--- START ---

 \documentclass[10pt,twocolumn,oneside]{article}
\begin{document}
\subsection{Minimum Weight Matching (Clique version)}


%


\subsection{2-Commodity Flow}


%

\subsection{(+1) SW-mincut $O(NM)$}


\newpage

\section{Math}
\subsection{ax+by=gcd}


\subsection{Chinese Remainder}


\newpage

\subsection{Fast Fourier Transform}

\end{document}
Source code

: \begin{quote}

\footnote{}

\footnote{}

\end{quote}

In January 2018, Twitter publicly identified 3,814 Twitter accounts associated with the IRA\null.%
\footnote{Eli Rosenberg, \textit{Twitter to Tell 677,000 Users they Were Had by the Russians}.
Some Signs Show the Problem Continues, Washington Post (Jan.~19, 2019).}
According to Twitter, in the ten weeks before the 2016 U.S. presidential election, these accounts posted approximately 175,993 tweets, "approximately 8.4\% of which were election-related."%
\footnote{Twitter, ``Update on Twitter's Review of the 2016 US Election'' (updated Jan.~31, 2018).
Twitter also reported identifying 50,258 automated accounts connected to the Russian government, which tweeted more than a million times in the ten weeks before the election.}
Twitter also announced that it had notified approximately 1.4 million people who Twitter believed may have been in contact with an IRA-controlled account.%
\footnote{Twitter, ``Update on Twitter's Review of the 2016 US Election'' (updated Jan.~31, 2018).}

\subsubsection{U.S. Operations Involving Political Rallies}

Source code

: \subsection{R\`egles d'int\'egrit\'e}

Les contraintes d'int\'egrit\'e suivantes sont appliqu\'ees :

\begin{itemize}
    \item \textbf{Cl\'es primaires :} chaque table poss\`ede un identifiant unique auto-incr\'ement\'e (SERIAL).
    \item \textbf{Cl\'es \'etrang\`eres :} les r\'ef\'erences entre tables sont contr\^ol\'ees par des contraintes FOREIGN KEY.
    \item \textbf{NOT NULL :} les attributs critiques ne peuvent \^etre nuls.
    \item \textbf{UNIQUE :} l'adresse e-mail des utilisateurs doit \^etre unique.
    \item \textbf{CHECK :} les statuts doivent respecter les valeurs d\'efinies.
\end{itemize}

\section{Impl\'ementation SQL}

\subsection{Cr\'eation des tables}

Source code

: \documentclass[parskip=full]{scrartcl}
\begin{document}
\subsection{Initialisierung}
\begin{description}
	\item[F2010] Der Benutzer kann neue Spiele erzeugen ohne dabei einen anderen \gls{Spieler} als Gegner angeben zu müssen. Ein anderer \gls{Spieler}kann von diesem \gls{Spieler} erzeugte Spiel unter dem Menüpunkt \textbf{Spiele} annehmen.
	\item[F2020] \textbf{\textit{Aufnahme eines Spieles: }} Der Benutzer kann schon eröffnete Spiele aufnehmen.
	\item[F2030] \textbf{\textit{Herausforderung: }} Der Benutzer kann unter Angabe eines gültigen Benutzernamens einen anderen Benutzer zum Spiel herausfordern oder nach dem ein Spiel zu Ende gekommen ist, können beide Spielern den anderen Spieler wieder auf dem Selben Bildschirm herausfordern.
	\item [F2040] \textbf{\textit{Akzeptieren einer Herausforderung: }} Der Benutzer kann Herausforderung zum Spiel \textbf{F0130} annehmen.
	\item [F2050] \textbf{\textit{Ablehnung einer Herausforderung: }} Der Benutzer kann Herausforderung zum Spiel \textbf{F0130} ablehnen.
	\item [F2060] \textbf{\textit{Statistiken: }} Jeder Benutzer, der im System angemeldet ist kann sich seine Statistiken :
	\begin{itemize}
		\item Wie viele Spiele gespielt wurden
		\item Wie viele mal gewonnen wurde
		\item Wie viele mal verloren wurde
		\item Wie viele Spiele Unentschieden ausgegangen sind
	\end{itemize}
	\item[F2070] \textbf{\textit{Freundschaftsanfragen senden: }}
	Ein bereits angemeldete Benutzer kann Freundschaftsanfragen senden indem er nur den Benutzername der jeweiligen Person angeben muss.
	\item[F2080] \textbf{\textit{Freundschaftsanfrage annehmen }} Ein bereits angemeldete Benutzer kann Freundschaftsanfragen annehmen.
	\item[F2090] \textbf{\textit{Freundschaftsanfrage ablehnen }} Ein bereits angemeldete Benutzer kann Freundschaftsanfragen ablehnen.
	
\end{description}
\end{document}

--- END ---
--- START ---

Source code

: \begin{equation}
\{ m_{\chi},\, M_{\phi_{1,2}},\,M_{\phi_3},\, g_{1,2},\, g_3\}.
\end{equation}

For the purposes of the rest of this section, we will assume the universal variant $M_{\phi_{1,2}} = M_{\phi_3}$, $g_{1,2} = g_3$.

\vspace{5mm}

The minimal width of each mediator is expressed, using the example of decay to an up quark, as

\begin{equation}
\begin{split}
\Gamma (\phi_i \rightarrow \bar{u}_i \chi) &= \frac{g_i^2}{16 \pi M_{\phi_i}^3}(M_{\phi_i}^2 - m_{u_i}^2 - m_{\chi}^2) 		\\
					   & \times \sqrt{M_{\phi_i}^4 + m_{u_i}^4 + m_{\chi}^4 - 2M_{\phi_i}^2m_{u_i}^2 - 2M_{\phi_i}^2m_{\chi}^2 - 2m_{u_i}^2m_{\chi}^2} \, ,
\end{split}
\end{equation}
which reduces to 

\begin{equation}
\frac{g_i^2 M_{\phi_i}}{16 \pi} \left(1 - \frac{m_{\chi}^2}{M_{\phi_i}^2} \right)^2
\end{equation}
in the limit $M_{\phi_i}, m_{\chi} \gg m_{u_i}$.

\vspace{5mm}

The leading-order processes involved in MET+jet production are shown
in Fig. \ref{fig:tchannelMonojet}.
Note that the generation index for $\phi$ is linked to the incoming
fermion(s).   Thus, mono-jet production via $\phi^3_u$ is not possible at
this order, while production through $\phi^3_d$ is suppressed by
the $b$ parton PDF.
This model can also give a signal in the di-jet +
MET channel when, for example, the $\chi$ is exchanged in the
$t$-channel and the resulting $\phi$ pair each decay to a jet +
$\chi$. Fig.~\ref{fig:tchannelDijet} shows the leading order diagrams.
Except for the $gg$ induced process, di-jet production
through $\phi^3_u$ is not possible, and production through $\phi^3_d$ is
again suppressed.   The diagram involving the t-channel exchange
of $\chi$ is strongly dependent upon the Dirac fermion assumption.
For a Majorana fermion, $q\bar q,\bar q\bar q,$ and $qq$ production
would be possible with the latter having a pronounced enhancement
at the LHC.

--- END ---

Among the entries above, the line containing "the $b$ parton PDF.", the line containing "of $\chi$ is", and all lines between them are to be restated word for word; nothing else belongs in the reply.

• _PROBLEM SOLUTION_:
the $b$ parton PDF.
This model can also give a signal in the di-jet +
MET channel when, for example, the $\chi$ is exchanged in the
$t$-channel and the resulting $\phi$ pair each decay to a jet +
$\chi$. Fig.~\ref{fig:tchannelDijet} shows the leading order diagrams.
Except for the $gg$ induced process, di-jet production
through $\phi^3_u$ is not possible, and production through $\phi^3_d$ is
again suppressed.   The diagram involving the t-channel exchange
of $\chi$ is strongly dependent upon the Dirac fermion assumption.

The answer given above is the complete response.